- _Task item_
Below are records; copy every line among them that contains the word "lines".

- _Provided entries_

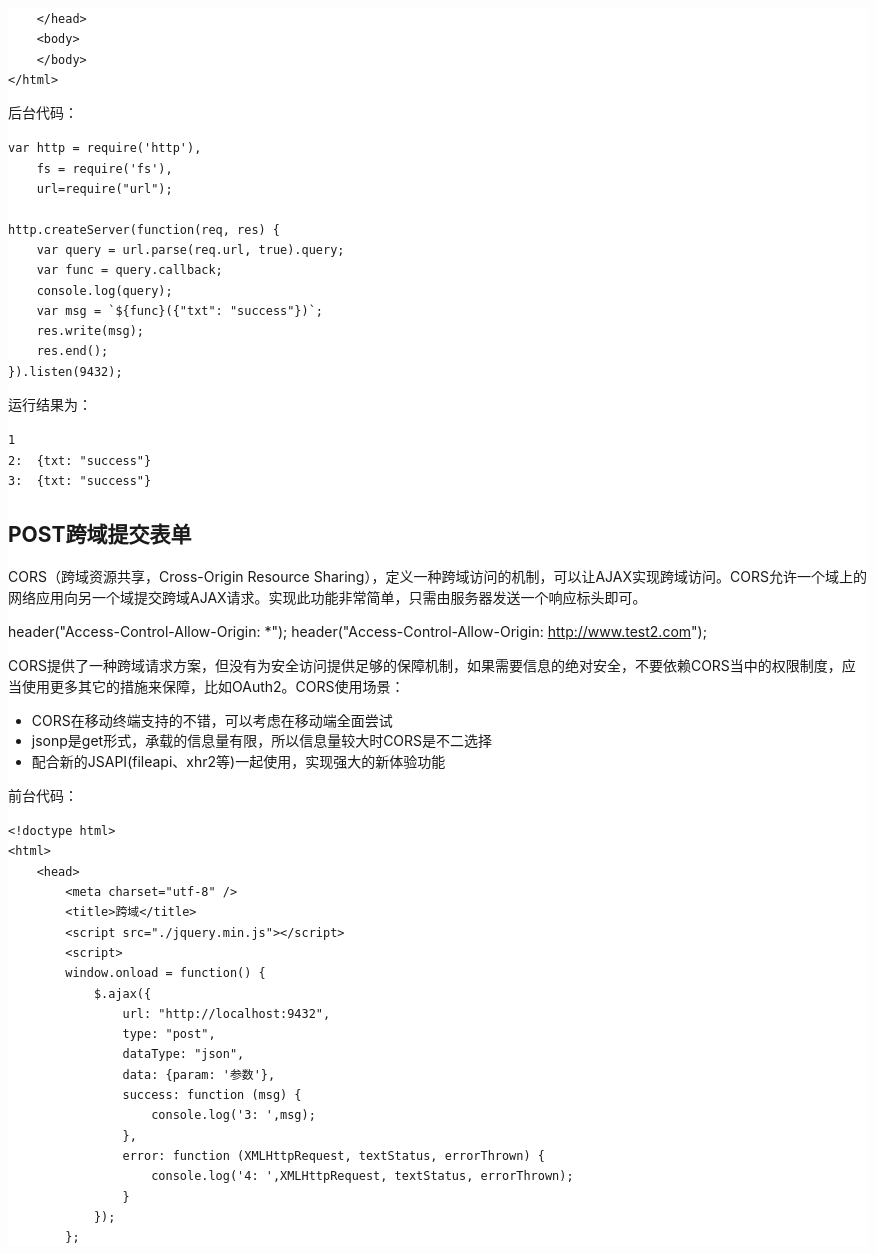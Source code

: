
 ```
    </head>
    <body>
    </body>
</html>
```

后台代码：
```
var http = require('http'),
    fs = require('fs'),
    url=require("url");

http.createServer(function(req, res) {
    var query = url.parse(req.url, true).query;
    var func = query.callback;
    console.log(query);
    var msg = `${func}({"txt": "success"})`;
    res.write(msg);
    res.end();  
}).listen(9432);
```

运行结果为：
```
1
2:  {txt: "success"}
3:  {txt: "success"}
```

## POST跨域提交表单

CORS（跨域资源共享，Cross-Origin Resource Sharing），定义一种跨域访问的机制，可以让AJAX实现跨域访问。CORS允许一个域上的网络应用向另一个域提交跨域AJAX请求。实现此功能非常简单，只需由服务器发送一个响应标头即可。

header("Access-Control-Allow-Origin: *");
header("Access-Control-Allow-Origin: http://www.test2.com");

CORS提供了一种跨域请求方案，但没有为安全访问提供足够的保障机制，如果需要信息的绝对安全，不要依赖CORS当中的权限制度，应当使用更多其它的措施来保障，比如OAuth2。CORS使用场景：

- CORS在移动终端支持的不错，可以考虑在移动端全面尝试
- jsonp是get形式，承载的信息量有限，所以信息量较大时CORS是不二选择
- 配合新的JSAPI(fileapi、xhr2等)一起使用，实现强大的新体验功能

前台代码：
```
<!doctype html>
<html>
    <head>
        <meta charset="utf-8" />
        <title>跨域</title>
        <script src="./jquery.min.js"></script>
        <script>
        window.onload = function() {
            $.ajax({
                url: "http://localhost:9432",
                type: "post",
                dataType: "json",
                data: {param: '参数'},
                success: function (msg) {
                    console.log('3: ',msg);
                },
                error: function (XMLHttpRequest, textStatus, errorThrown) {
                    console.log('4: ',XMLHttpRequest, textStatus, errorThrown);
                }
            });
        };
```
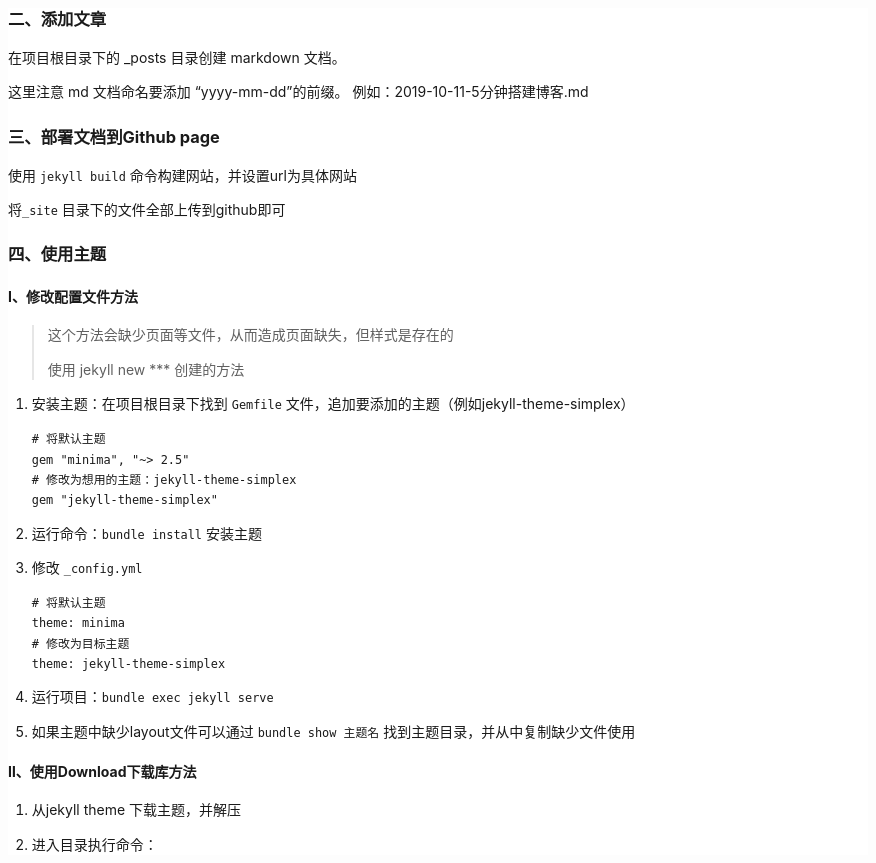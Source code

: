 ### 二、添加文章

在项目根目录下的 _posts 目录创建 markdown 文档。

这里注意 md 文档命名要添加 “yyyy-mm-dd”的前缀。
例如：2019-10-11-5分钟搭建博客.md

### 三、部署文档到Github page

使用 `jekyll build` 命令构建网站，并设置url为具体网站

将`_site` 目录下的文件全部上传到github即可

### 四、使用主题

#### Ⅰ、修改配置文件方法

> 这个方法会缺少页面等文件，从而造成页面缺失，但样式是存在的
>
> 使用 jekyll new *** 创建的方法

1. 安装主题：在项目根目录下找到 `Gemfile` 文件，追加要添加的主题（例如jekyll-theme-simplex）

    ``` shell
    # 将默认主题
    gem "minima", "~> 2.5"
    # 修改为想用的主题：jekyll-theme-simplex
    gem "jekyll-theme-simplex"
    ```

2. 运行命令：`bundle install` 安装主题

3. 修改 `_config.yml` 

    ``` shell
    # 将默认主题
    theme: minima
    # 修改为目标主题
    theme: jekyll-theme-simplex
    ```

4. 运行项目：`bundle exec jekyll serve` 

5. 如果主题中缺少layout文件可以通过 `bundle show 主题名` 找到主题目录，并从中复制缺少文件使用

#### Ⅱ、使用Download下载库方法

1. 从jekyll theme 下载主题，并解压

2. 进入目录执行命令：
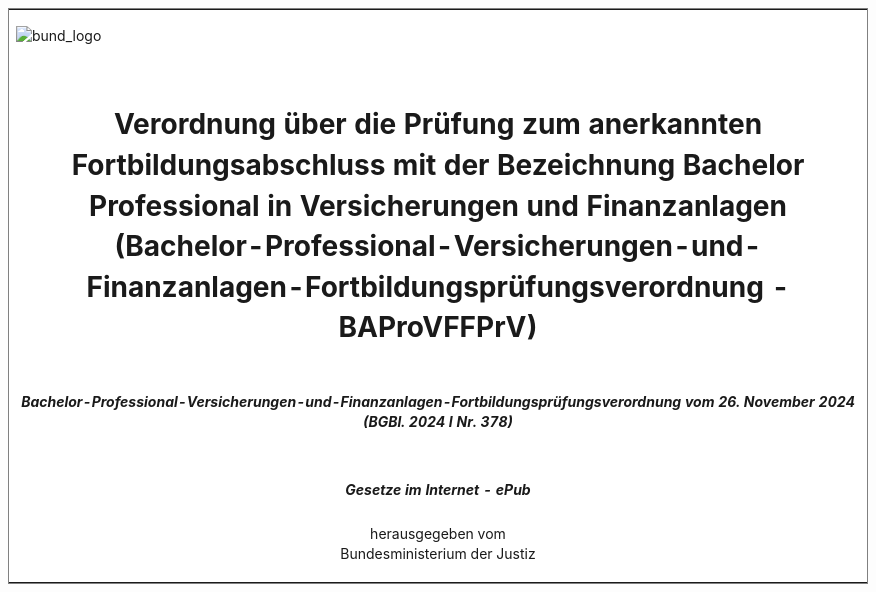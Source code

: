<span id="DECKBLATT.html"></span>

<table border="0" frame="border" width="100%">

<tr valign="top">

<td align="left">

![bund\_logo](BfJ_2021_Web_de_de.gif)

</td>

<td align="right">

 

</td>

</tr>

<tr align="center" valign="middle">

<td colspan="2">

# Verordnung über die Prüfung zum anerkannten Fortbildungsabschluss mit der Bezeichnung Bachelor Professional in Versicherungen und Finanzanlagen (Bachelor-Professional-Versicherungen-und-Finanzanlagen-Fortbildungsprüfungsverordnung - BAProVFFPrV)

</td>

</tr>

<tr align="center" valign="middle">

<td colspan="2">

##### Bachelor-Professional-Versicherungen-und-Finanzanlagen-Fortbildungsprüfungsverordnung vom 26. November 2024 (BGBl. 2024 I Nr. 378)

</td>

</tr>

<tr align="center" valign="middle">

<td colspan="2">

  
  

##### Gesetze im Internet - ePub  
  
herausgegeben vom  
Bundesministerium der Justiz

</td>

</tr>
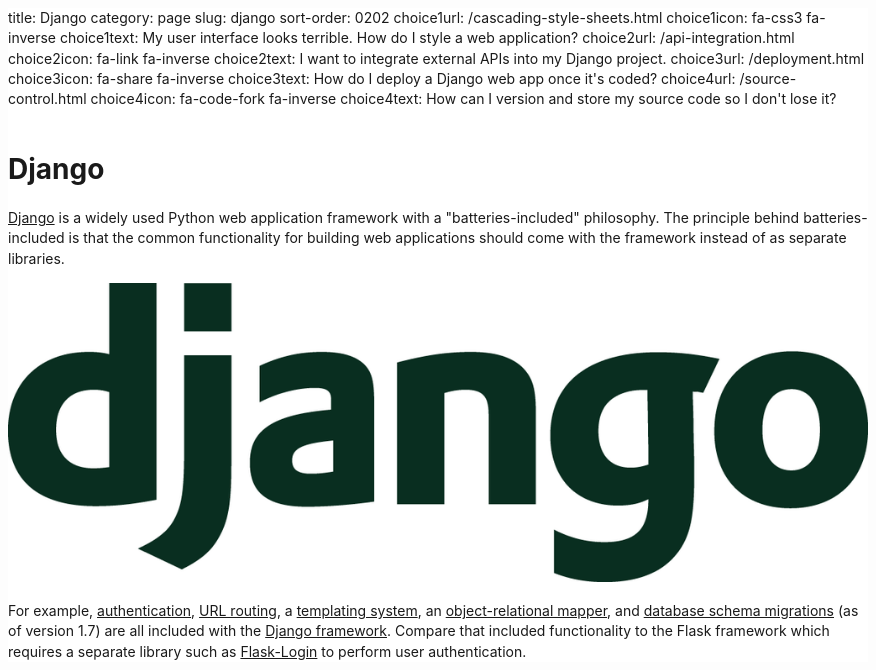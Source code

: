 title: Django
category: page
slug: django
sort-order: 0202
choice1url: /cascading-style-sheets.html
choice1icon: fa-css3 fa-inverse
choice1text: My user interface looks terrible. How do I style a web application?
choice2url: /api-integration.html
choice2icon: fa-link fa-inverse
choice2text: I want to integrate external APIs into my Django project.
choice3url: /deployment.html
choice3icon: fa-share fa-inverse
choice3text: How do I deploy a Django web app once it's coded?
choice4url: /source-control.html
choice4icon: fa-code-fork fa-inverse
choice4text: How can I version and store my source code so I don't lose it?


# Django
[Django](http://www.djangoproject.com/) is a widely used Python web 
application framework with a "batteries-included" philosophy. The principle
behind batteries-included is that the common functionality for building
web applications should come with the framework instead of as separate
libraries. 


<a href="http://www.djangoproject.com/" style="border: none;"><img src="theme/img/django-logo-positive.png" width="100%" alt="Official Django logo. Trademark Django Software Foundation." class="technical-diagram" /></a>


For example, 
[authentication](https://docs.djangoproject.com/en/dev/topics/auth/),
[URL routing](https://docs.djangoproject.com/en/dev/topics/http/urls/), a 
[templating system](https://docs.djangoproject.com/en/dev/topics/templates/),
an [object-relational mapper](https://docs.djangoproject.com/en/dev/topics/db/),
and [database schema migrations](https://docs.djangoproject.com/en/dev/topics/migrations/)
(as of version 1.7) are all included with the [Django framework](https://pypi.python.org/pypi/Django/1.6.2). 
Compare that included functionality to the Flask framework which requires a 
separate library such as 
[Flask-Login](https://flask-login.readthedocs.org/en/latest/)
to perform user authentication. 
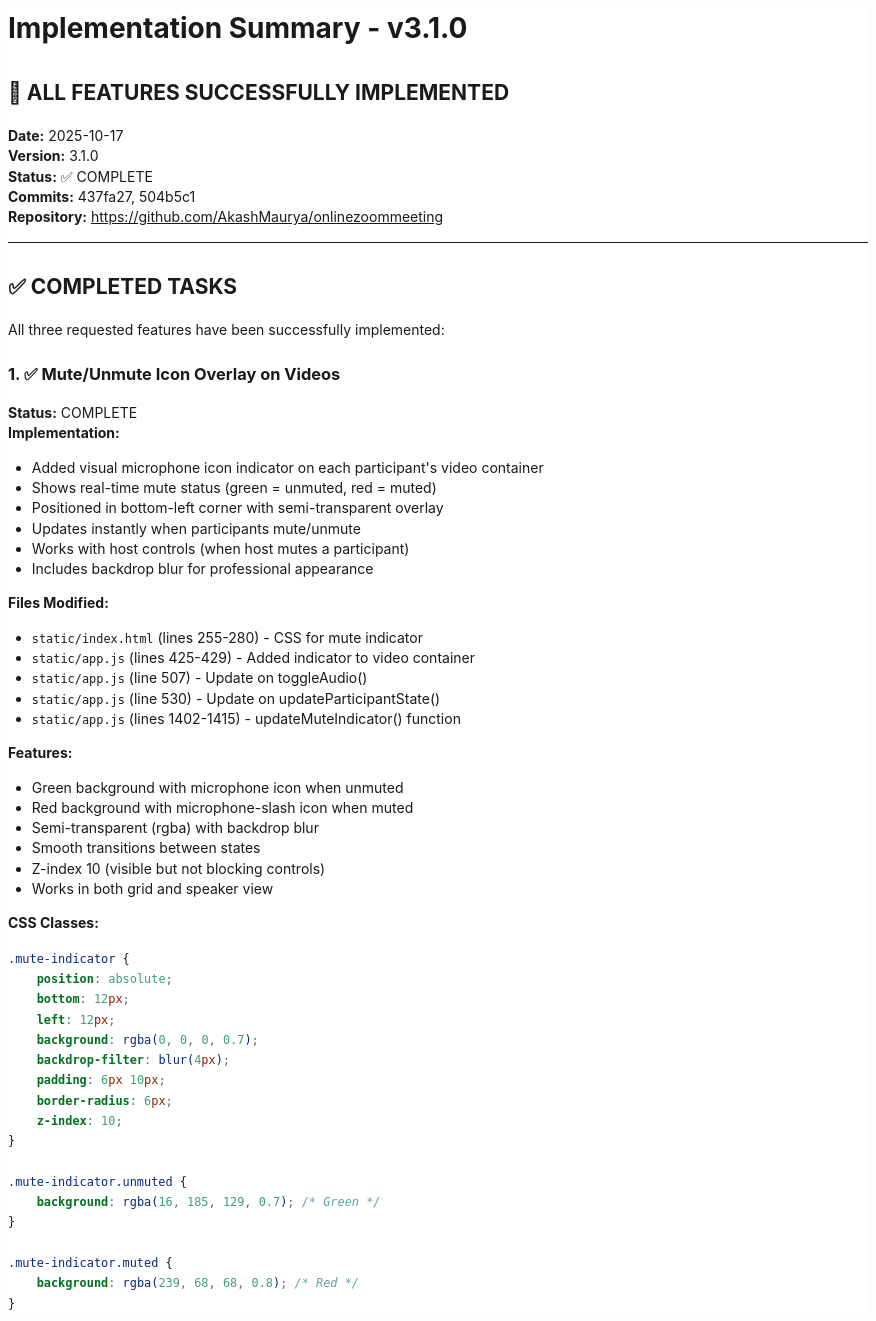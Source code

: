 # Implementation Summary - v3.1.0

## 🎉 ALL FEATURES SUCCESSFULLY IMPLEMENTED

**Date:** 2025-10-17  
**Version:** 3.1.0  
**Status:** ✅ COMPLETE  
**Commits:** 437fa27, 504b5c1  
**Repository:** https://github.com/AkashMaurya/onlinezoommeeting

---

## ✅ COMPLETED TASKS

All three requested features have been successfully implemented:

### 1. ✅ Mute/Unmute Icon Overlay on Videos
**Status:** COMPLETE  
**Implementation:**
- Added visual microphone icon indicator on each participant's video container
- Shows real-time mute status (green = unmuted, red = muted)
- Positioned in bottom-left corner with semi-transparent overlay
- Updates instantly when participants mute/unmute
- Works with host controls (when host mutes a participant)
- Includes backdrop blur for professional appearance

**Files Modified:**
- `static/index.html` (lines 255-280) - CSS for mute indicator
- `static/app.js` (lines 425-429) - Added indicator to video container
- `static/app.js` (line 507) - Update on toggleAudio()
- `static/app.js` (line 530) - Update on updateParticipantState()
- `static/app.js` (lines 1402-1415) - updateMuteIndicator() function

**Features:**
- Green background with microphone icon when unmuted
- Red background with microphone-slash icon when muted
- Semi-transparent (rgba) with backdrop blur
- Smooth transitions between states
- Z-index 10 (visible but not blocking controls)
- Works in both grid and speaker view

**CSS Classes:**
```css
.mute-indicator {
    position: absolute;
    bottom: 12px;
    left: 12px;
    background: rgba(0, 0, 0, 0.7);
    backdrop-filter: blur(4px);
    padding: 6px 10px;
    border-radius: 6px;
    z-index: 10;
}

.mute-indicator.unmuted {
    background: rgba(16, 185, 129, 0.7); /* Green */
}

.mute-indicator.muted {
    background: rgba(239, 68, 68, 0.8); /* Red */
}
```
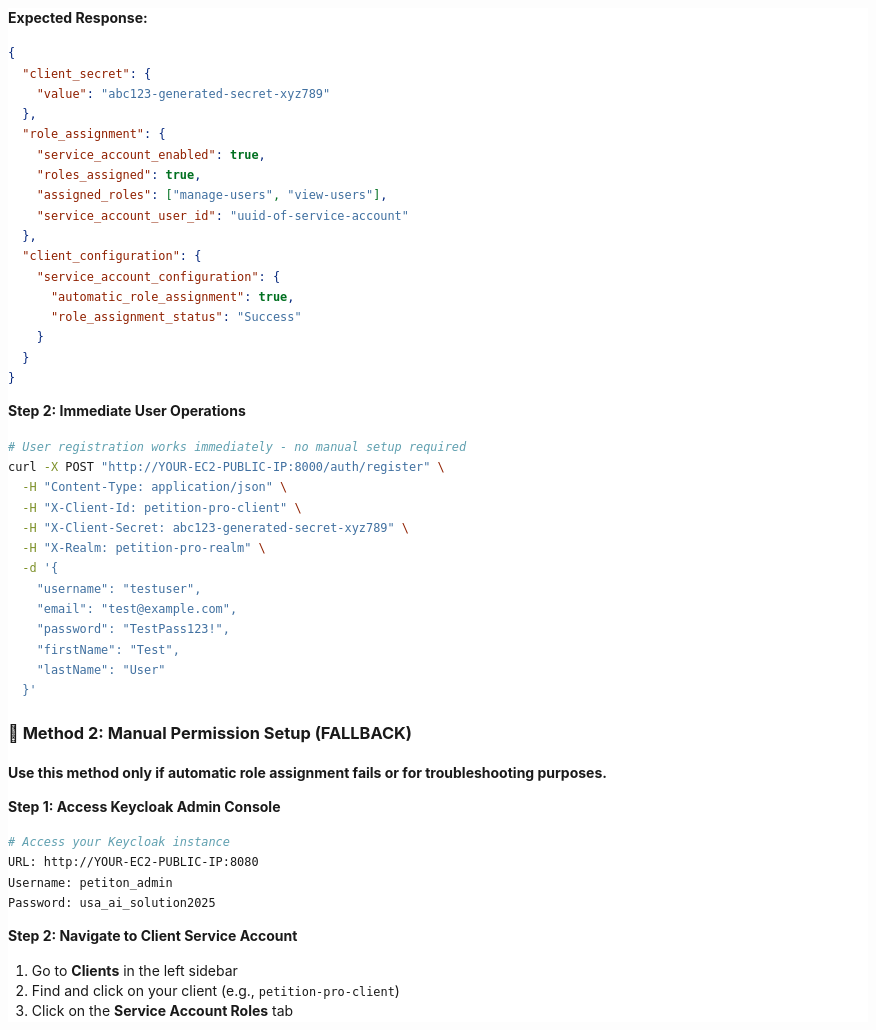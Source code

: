 **Expected Response:**
```json
{
  "client_secret": {
    "value": "abc123-generated-secret-xyz789"
  },
  "role_assignment": {
    "service_account_enabled": true,
    "roles_assigned": true,
    "assigned_roles": ["manage-users", "view-users"],
    "service_account_user_id": "uuid-of-service-account"
  },
  "client_configuration": {
    "service_account_configuration": {
      "automatic_role_assignment": true,
      "role_assignment_status": "Success"
    }
  }
}
```

**Step 2: Immediate User Operations**
```bash
# User registration works immediately - no manual setup required
curl -X POST "http://YOUR-EC2-PUBLIC-IP:8000/auth/register" \
  -H "Content-Type: application/json" \
  -H "X-Client-Id: petition-pro-client" \
  -H "X-Client-Secret: abc123-generated-secret-xyz789" \
  -H "X-Realm: petition-pro-realm" \
  -d '{
    "username": "testuser",
    "email": "test@example.com",
    "password": "TestPass123!",
    "firstName": "Test",
    "lastName": "User"
  }'
```

### 🔄 **Method 2: Manual Permission Setup (FALLBACK)**

**Use this method only if automatic role assignment fails or for troubleshooting purposes.**

**Step 1: Access Keycloak Admin Console**
```bash
# Access your Keycloak instance
URL: http://YOUR-EC2-PUBLIC-IP:8080
Username: petiton_admin
Password: usa_ai_solution2025
```

**Step 2: Navigate to Client Service Account**
1. Go to **Clients** in the left sidebar
2. Find and click on your client (e.g., `petition-pro-client`)
3. Click on the **Service Account Roles** tab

- _Solution_
- `static/index.html` (lines 255-280) - CSS for mute indicator
- `static/app.js` (lines 425-429) - Added indicator to video container
- `static/app.js` (lines 1402-1415) - updateMuteIndicator() function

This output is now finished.